The van turned around and headed back towards Montana.
She stood alone at the side of the Danube in a northern provincial town called Kozloduy. In half an hour she would be met by a local fisherman who had agreed to take her across the Danube and along the Jiu River towards Craiova, the largest city in the region and the sixth largest in Romania.
A sum of money changed hands. The fisherman was evidently unaware of the previous ‘business arrangement’ as he didn’t once look at her with licentious eyes. He spoke briefly, offered her bread and wrapped a blanket around her shoulders.
The small boat navigated across the Danube and then began the long journey, threading its way across the Romanian countryside.
Simona Petrov was eventually and somewhat unexpectedly the recipient of good fortune. Craiova provided her with an opportunity. She met a Bulgarian man whilst buying rudimentary foodstuffs, their eyes locked for a little longer than comfortable, and yet they both knew that there was a degree of chemistry, a raw sense of something primitive that neither could explain.
He was a man who would succeed in making her content. In exchange for the inevitable physical relationship that would follow her childbirth, he supported her, providing her with food and warmth and importantly the love she craved so heavily.
She could ask for no more. And she didn’t. She had at last found happiness with a man who accepted her and incredibly, her unborn child.
They would start to create a life in a country which was bucking the trend of Eastern European nations and one which was forging its own links outside of the Iron Curtain, links with Western Europe and a brighter future.

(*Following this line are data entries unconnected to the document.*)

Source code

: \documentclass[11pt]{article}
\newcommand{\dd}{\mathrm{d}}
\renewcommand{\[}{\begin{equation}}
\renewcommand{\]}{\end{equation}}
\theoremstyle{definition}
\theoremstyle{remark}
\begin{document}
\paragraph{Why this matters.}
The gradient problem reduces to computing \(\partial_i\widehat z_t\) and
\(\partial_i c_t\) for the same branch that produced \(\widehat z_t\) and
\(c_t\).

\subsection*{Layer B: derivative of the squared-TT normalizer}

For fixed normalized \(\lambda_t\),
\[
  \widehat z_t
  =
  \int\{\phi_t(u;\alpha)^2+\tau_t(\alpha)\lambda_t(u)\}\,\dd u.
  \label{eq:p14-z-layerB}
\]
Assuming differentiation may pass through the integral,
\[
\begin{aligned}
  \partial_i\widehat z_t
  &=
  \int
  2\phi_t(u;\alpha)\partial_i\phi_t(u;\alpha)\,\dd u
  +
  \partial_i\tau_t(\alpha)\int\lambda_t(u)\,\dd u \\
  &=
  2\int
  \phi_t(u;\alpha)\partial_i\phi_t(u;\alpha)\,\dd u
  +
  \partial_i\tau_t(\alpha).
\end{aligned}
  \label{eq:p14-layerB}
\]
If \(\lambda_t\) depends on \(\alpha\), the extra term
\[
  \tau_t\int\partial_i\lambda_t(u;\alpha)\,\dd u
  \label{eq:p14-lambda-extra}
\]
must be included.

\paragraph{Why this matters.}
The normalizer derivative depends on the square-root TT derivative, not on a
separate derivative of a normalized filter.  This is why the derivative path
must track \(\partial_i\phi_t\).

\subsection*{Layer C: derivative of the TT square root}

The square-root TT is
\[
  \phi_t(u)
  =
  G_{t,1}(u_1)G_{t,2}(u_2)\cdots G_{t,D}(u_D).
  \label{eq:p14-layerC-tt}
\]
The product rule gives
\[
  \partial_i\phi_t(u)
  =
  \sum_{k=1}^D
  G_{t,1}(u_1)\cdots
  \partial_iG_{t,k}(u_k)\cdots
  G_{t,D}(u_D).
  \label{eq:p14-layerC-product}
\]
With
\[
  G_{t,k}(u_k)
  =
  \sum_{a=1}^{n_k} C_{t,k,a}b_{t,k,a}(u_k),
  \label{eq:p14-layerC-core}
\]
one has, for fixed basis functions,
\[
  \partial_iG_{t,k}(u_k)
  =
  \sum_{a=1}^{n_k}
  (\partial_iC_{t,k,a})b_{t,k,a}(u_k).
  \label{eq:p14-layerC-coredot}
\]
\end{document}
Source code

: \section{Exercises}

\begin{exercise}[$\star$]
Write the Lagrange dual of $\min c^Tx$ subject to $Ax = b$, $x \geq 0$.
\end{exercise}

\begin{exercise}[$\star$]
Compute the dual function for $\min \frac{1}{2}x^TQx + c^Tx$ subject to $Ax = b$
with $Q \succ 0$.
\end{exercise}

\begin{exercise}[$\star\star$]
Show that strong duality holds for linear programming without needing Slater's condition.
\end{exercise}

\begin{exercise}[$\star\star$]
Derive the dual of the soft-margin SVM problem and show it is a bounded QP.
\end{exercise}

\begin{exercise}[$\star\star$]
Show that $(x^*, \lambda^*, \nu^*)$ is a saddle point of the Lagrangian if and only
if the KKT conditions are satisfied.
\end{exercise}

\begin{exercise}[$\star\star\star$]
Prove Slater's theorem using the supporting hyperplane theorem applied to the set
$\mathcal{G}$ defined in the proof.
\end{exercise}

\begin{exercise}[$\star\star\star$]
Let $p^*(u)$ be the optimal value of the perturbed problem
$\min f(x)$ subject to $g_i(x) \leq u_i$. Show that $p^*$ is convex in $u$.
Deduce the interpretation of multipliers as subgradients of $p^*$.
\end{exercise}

In 1970 she gave birth to a very healthy daughter. At nearly nine pounds she was quite the heaviest child any female in her family had delivered, but she was tall and slender and her green eyes were like opals, glistening in a sandstone vault. She had a healthy head of hair; chestnut, tinged in places with streaks of natural red.
She would name her after the man who had become her saviour, who had offered her shelter and the base necessities of life; her redeemer was called Niko, and his adopted daughter would be known as Nikolina.
Her mother promised herself she would not expose her daughter’s origins unless pressed; choosing instead to pursue the status quo and portray a background entwined around Romanian genealogy.
Nikolina spent her formative years in Romania, learning the language and maintaining her own mother tongue. She learned Russian too, and English and Serbian. She was a bright girl who soon created a reputation as a bold and rather extrovert young lady.
In 1985, and much to her mother’s shock, Nikolina enquired about her family history. Having studied the nation, its people and its cultur
e at school, she finally asked the decisive question of her mother; would she allow her the opportunity to return to Bulgaria?
At the age of fifteen and against her mother’s better judgement, she travelled back to Sofia and met with her father. Despite the sense of betrayal on both sides of the equation, Nikolina and her natural father became close. He soon found that through her he could recount the happier days with her mother after all, she he looked incredibly like her.
He explained how much he regretted not pursuing their marriage and how, despite common opinion, he still deeply loved her. He also found his daughter’s company to be especially fulfilling.
They sat for hours, talking back and forth in differing languages, interchanging to try to outwit one another and laughing at the schoolboy mistakes that her father made when transitioning from Bulgarian to Russian.
As a challenge and for no other reason, they both learned rudimentary Turkish too. He played chess with her relentlessly until one day she finally allowed him to draw with her.